Hello! My question is about the lighting of my supper and dance. We are having a complete outdoor wedding in July of 2011. The venue we have chosen for the supper/dance is an outdoor covered pad that is about 2500 sq ft. We want to use many different shaped and sizes of white paper lanterns for lighting but are unsure of the amount we need to order. We  want them to be randomly spaced but not cluttered. How many would you suggest we order?

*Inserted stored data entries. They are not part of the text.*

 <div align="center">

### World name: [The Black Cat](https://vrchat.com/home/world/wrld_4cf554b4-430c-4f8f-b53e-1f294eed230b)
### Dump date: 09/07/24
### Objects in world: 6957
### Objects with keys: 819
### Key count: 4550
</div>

Answer from Wedding Expert Angela Fiebelkorn:

Hi Becky.  Paper lanterns are a lovely choice!  You say the space is about 2500 sq ft.  What size and style are you planning to use?  Are you planning to hang paper lanterns from the ceiling?  Are they the small type that sit on a table that you can group to create centerpieces?  How are you going to light the paper lanterns? Will you string lights up and extension cords, or are you going to just decorate the existing lights in the ceiling.  Will some lanterns be lit, and others just for decoration?

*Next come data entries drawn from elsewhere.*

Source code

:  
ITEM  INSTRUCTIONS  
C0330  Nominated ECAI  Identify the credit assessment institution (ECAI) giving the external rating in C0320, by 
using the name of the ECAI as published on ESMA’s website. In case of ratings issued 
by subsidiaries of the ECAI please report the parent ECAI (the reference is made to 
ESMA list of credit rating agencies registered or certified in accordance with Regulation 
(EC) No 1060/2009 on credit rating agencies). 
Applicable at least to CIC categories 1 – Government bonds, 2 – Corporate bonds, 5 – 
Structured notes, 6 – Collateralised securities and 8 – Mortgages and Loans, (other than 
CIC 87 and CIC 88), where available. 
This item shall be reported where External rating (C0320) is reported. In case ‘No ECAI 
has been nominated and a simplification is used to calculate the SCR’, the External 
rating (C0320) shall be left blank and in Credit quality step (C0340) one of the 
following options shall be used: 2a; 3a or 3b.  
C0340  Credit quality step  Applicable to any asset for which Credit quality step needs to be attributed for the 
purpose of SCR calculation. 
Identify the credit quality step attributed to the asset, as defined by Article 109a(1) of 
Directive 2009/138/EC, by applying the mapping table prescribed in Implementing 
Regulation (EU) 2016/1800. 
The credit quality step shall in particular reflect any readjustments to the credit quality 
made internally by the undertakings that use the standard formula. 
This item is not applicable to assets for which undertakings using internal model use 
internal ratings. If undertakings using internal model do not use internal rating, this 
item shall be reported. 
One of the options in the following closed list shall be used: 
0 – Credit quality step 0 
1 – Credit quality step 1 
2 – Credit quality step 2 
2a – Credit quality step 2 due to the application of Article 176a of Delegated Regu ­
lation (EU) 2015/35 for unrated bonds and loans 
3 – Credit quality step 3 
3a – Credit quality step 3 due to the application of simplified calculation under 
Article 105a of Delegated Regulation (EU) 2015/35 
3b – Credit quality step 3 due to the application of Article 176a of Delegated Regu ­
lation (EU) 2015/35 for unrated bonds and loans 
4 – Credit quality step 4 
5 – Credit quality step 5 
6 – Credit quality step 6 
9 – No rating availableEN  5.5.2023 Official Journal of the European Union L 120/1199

Normally you will have lights every 3 to 6 feet—it really depends upon the wattage of the bulbs.  If you are using bright lights, you can spread them out more.  If your lights are not so bright you will want more of them.  I suggest you take a good look at the venue ceiling to see what it is possible to do.  Talk to the venue people—they have seen a lot of events there and can advise you as to what has worked well in the past, and they can also tell you what hasn’t worked!  Also, there may be fire regulations in your location that they might have to follow, so speak to the venue.  They are the experts at what works at their site.  Utilize that expertise—you are paying for it!

Here is an idea:  if you have the height, you can layer different size paper lanterns one on top of the next one to create a column (or 2)  of light over each table.   Remember at night, light disappears if there is nothing to reflect off of.  Take that into consideration.  Ask to visit the site when they have it prepared for another event so you can see how they have done the lighting.  You might want to go at the end of the event to see how it looks in the dark while they are cleaning up.

As you can see I need a lot more information to answer completely, but this should get you started.  Congratulations on  your wedding!  Enjoy the process.